[SOURCE RECORDS Boundary: Start]

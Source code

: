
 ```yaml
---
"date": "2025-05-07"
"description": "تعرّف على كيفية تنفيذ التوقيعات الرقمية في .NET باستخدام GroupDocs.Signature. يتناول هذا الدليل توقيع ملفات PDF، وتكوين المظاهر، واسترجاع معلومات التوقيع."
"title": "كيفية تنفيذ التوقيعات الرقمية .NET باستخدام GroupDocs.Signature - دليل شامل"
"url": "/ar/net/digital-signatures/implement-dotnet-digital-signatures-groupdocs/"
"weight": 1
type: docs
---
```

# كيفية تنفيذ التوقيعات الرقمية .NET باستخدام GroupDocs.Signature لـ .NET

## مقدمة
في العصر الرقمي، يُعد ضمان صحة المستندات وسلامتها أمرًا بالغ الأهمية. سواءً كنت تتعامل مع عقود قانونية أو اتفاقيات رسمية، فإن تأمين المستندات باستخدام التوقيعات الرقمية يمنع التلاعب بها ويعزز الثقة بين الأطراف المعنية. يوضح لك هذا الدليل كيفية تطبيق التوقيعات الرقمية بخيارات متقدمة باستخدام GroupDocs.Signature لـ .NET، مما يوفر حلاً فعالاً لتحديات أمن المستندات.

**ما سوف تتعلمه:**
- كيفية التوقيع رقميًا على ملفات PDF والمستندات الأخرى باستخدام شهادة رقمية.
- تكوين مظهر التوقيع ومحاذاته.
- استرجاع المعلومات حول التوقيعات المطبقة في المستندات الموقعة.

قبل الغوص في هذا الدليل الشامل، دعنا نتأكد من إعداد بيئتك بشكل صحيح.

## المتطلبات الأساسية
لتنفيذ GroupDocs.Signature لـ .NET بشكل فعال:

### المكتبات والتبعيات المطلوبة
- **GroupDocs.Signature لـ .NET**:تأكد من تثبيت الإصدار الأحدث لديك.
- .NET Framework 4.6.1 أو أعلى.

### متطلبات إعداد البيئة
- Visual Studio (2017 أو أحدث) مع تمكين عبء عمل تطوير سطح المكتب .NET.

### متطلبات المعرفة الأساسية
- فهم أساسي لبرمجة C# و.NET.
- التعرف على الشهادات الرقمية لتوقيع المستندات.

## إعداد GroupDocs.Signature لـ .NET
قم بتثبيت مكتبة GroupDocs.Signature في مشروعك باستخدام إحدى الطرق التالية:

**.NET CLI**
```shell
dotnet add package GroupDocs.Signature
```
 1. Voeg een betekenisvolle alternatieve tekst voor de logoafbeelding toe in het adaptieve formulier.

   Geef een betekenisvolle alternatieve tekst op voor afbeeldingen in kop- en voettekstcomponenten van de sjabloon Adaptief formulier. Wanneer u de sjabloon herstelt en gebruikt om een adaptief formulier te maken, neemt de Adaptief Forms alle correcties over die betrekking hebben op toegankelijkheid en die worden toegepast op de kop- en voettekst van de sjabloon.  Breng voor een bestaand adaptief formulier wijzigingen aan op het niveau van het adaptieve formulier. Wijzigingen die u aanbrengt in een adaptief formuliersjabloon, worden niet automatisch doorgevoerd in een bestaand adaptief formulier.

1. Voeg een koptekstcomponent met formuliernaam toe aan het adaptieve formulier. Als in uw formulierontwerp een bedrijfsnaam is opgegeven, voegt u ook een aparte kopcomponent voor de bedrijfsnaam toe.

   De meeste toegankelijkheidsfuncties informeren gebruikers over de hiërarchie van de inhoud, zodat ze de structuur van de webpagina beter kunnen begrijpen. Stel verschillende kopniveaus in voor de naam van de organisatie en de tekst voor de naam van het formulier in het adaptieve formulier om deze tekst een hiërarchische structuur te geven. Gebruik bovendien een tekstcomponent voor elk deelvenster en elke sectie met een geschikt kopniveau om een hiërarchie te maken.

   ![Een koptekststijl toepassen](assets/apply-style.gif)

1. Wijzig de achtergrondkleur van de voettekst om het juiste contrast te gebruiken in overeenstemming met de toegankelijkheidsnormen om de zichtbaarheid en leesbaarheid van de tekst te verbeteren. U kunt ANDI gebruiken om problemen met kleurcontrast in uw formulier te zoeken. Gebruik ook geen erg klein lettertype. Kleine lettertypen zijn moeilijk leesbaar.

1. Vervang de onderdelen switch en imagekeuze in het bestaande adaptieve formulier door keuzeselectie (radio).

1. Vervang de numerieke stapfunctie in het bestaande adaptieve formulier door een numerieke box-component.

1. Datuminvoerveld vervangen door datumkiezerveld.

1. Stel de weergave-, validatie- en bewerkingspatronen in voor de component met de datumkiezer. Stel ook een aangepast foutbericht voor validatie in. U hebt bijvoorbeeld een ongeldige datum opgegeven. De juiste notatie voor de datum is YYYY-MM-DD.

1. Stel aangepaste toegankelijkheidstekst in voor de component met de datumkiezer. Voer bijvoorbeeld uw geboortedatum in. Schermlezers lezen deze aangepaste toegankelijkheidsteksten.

[SOURCE RECORDS Boundary: End]

→ TASK BRIEF: Scan the listing for "betekenisvolle" and copy out each line that has it.

→ EXERCISE SOLUTION:
 1. Voeg een betekenisvolle alternatieve tekst voor de logoafbeelding toe in het adaptieve formulier.
   Geef een betekenisvolle alternatieve tekst op voor afbeeldingen in kop- en voettekstcomponenten van de sjabloon Adaptief formulier. Wanneer u de sjabloon herstelt en gebruikt om een adaptief formulier te maken, neemt de Adaptief Forms alle correcties over die betrekking hebben op toegankelijkheid en die worden toegepast op de kop- en voettekst van de sjabloon.  Breng voor een bestaand adaptief formulier wijzigingen aan op het niveau van het adaptieve formulier. Wijzigingen die u aanbrengt in een adaptief formuliersjabloon, worden niet automatisch doorgevoerd in een bestaand adaptief formulier.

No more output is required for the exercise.